* testing stable pages being modified
@ 2013-05-30 22:36 Zach Brown
2013-05-31 5:11 ` Chris Mason
0 siblings, 1 reply; 6+ messages in thread
From: Zach Brown @ 2013-05-30 22:36 UTC (permalink / raw)
To: linux-fsdevel, linux-btrfs
'stable' pages have always been a bit of a fiction. It's easy to
intentionally modify stable pages under io with some help from page
references that ignore mappings and page state.

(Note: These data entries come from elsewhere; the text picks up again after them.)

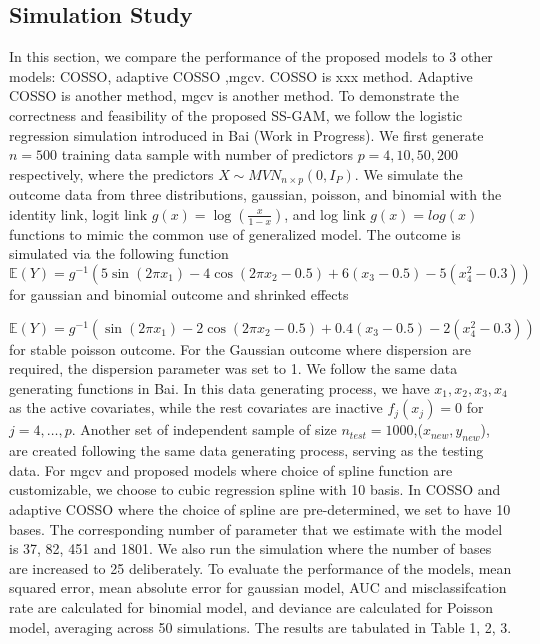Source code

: \documentclass[AMA,STIX1COL,]{WileyNJD-v2}
\begin{document}
\hypertarget{simulation-study}{%
\subsection{Simulation Study}\label{simulation-study}}

In this section, we compare the performance of the proposed models to 3
other models: COSSO, adaptive COSSO ,mgcv. COSSO is xxx method. Adaptive
COSSO is another method, mgcv is another method. To demonstrate the
correctness and feasibility of the proposed SS-GAM, we follow the
logistic regression simulation introduced in Bai (Work in Progress). We
first generate \(n=500\) training data sample with number of predictors
\(p=4, 10, 50, 200\) respectively, where the predictors
\(X \sim MVN_{n\times p}(0, I_{P})\). We simulate the outcome data from
three distributions, gaussian, poisson, and binomial with the identity
link, logit link \(g(x) = \log(\frac{x}{1-x})\), and log link
\(g(x) = log(x)\) functions to mimic the common use of generalized
model. The outcome is simulated via the following function \[
\mathbb{E}(Y) = g^{-1}(5 \sin(2\pi x_1) - 4 \cos(2\pi x_2 -0.5) + 6(x_3-0.5) - 5(x_4^2 -0.3))
\] for gaussian and binomial outcome and shrinked effects

\[
\mathbb{E}(Y) = g^{-1}(\sin(2\pi x_1) - 2\cos(2\pi x_2 -0.5) + 0.4(x_3-0.5) - 2(x_4^2 -0.3))
\] for stable poisson outcome. For the Gaussian outcome where dispersion
are required, the dispersion parameter was set to 1. We follow the same
data generating functions in Bai. In this data generating process, we
have \(x_1, x_2, x_3, x_4\) as the active covariates, while the rest
covariates are inactive \(f_j(x_j) = 0\) for \(j = 4, \dots, p\).
Another set of independent sample of size
\(n_{test}=1000\),(\(x_{new} ,y_{new}\)), are created following the same
data generating process, serving as the testing data. For mgcv and
proposed models where choice of spline function are customizable, we
choose to cubic regression spline with 10 basis. In COSSO and adaptive
COSSO where the choice of spline are pre-determined, we set to have 10
bases. The corresponding number of parameter that we estimate with the
model is 37, 82, 451 and 1801. We also run the simulation where the
number of bases are increased to 25 deliberately. To evaluate the
performance of the models, mean squared error, mean absolute error for
gaussian model, AUC and misclassifcation rate are calculated for
binomial model, and deviance are calculated for Poisson model, averaging
across 50 simulations. The results are tabulated in Table 1, 2, 3.
\end{document}
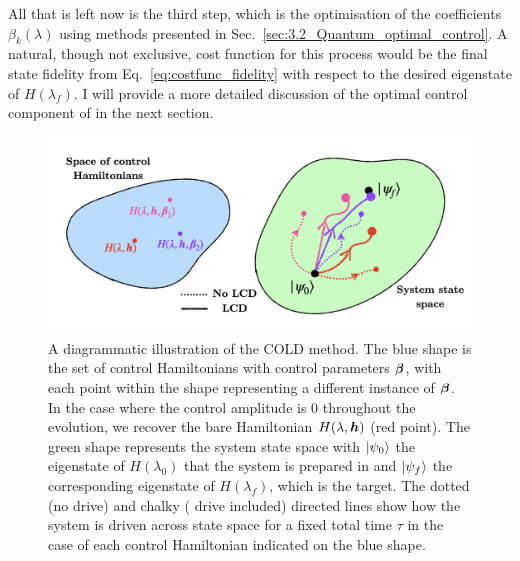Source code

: All that is left now is the third  step, which is the optimisation of the coefficients $\beta_k(\lambda)$ using  methods presented in Sec.~\ref{sec:3.2_Quantum_optimal_control}. A natural, though not exclusive, cost function for this process would be the final state fidelity from Eq.~\eqref{eq:costfunc_fidelity} with respect to the desired eigenstate of $H(\lambda_f)$. I will provide a more detailed discussion of the optimal control component of  in the next section.

\begin{figure}[t]
    \centering
    \includegraphics[width=0.8\linewidth]{images_v1/COLD_illustration.png} \caption[A diagrammatic illustration of the COLD method]{A diagrammatic illustration of the COLD method. The blue shape is the set of control Hamiltonians with control parameters $\boldsymbol{\beta}$, with each point within the shape representing a different instance of $\boldsymbol{\beta}$. In the case where the control amplitude is $0$ throughout the evolution, we recover the bare Hamiltonian $H(\lambda, \boldsymbol{h})$ (red point). The green shape represents the system state space with $\ket{\psi_0}$ the eigenstate of $H(\lambda_0)$ that the system is prepared in and $\ket{\psi_f}$ the corresponding eigenstate of $H(\lambda_f)$, which is the target. The dotted (no  drive) and chalky ( drive included) directed lines show how the system is driven across state space for a fixed total time $\tau$ in the case of each control Hamiltonian indicated on the blue shape.}\label{fig:COLD_illustration}
\end{figure}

Here's little test that uses O_DIRECT to get the pinned aio ring pages
under IO and then has event completion stores modify them while they're
in flight.
It's a nice quick way to test the consequences of stable pages being
modified. It can be used to burp out ratelimited csum failure kernel
messages with btrfs, for example.
- z
#define _GNU_SOURCE
#include <stdlib.h>
#include <unistd.h>
#include <stdio.h>
#include <limits.h>
#include <sys/types.h>
#include <sys/stat.h>
#include <fcntl.h>
#include <sys/uio.h>
#include <assert.h>
#include <libaio.h>
int main(int argc, char **argv)
{
size_t total = 1 * 1024 * 1024;
size_t page_size = sysconf(_SC_PAGESIZE);
struct iovec *iov;
size_t iov_nr = total / page_size;
void *junk;
io_context_t ctx = NULL;
int nr_iocbs = 3;
struct iocb iocbs[nr_iocbs];
struct iocb *iocb_ptrs[nr_iocbs];
struct io_event events[nr_iocbs];
int ret;
int fd;
int nr;
int i;
if (argc != 2) {
fprintf(stderr, "usage: %s <file_to_overwrite>\n", argv[0]);
exit(1);
}
iov = calloc(iov_nr, sizeof(*iov));
junk = malloc(total);
assert(iov && junk);
fd = open(argv[1], O_RDWR|O_CREAT|O_DIRECT, 0644);
assert(fd >= 0);
ret = io_setup(nr_iocbs, &ctx);
assert(ret >= 0);
for (i = 0; i < iov_nr; i++) {
iov[i].iov_base = ctx;
iov[i].iov_len = page_size;
}
/* initial write to allocate the file region */
ret = writev(fd, iov, iov_nr);
assert(ret == total);
/*
* Keep one of each of these iocbs in flight:
*
* [0]: hopefully fast 0 byte read to keep churning events
* [1]: dio read of file bytes to trigger csum verification
* [2]: dio write of unstable event pages
*/
io_prep_pread(&iocbs[0], fd, junk, 0, 0);
io_prep_pread(&iocbs[1], fd, junk, total, 0);
io_prep_pwritev(&iocbs[2], fd, iov, iov_nr, 0);
for (i = 0; i < nr_iocbs; i++)
iocb_ptrs[i] = &iocbs[i];
nr = nr_iocbs;
for(;;) {
ret = io_submit(ctx, nr, iocb_ptrs);
assert(ret == nr);
nr = io_getevents(ctx, 1, nr_iocbs, events, NULL);
assert(nr > 0);
for (i = 0; i < nr; i++)
iocb_ptrs[i] = events[i].obj;
}
return 0;
}
^ permalink raw reply [flat|nested] 6+ messages in thread
* Re: testing stable pages being modified
2013-05-30 22:36 testing stable pages being modified Zach Brown
@ 2013-05-31 5:11 ` Chris Mason
2013-05-31 6:24 ` Zach Brown
0 siblings, 1 reply; 6+ messages in thread
From: Chris Mason @ 2013-05-31 5:11 UTC (permalink / raw)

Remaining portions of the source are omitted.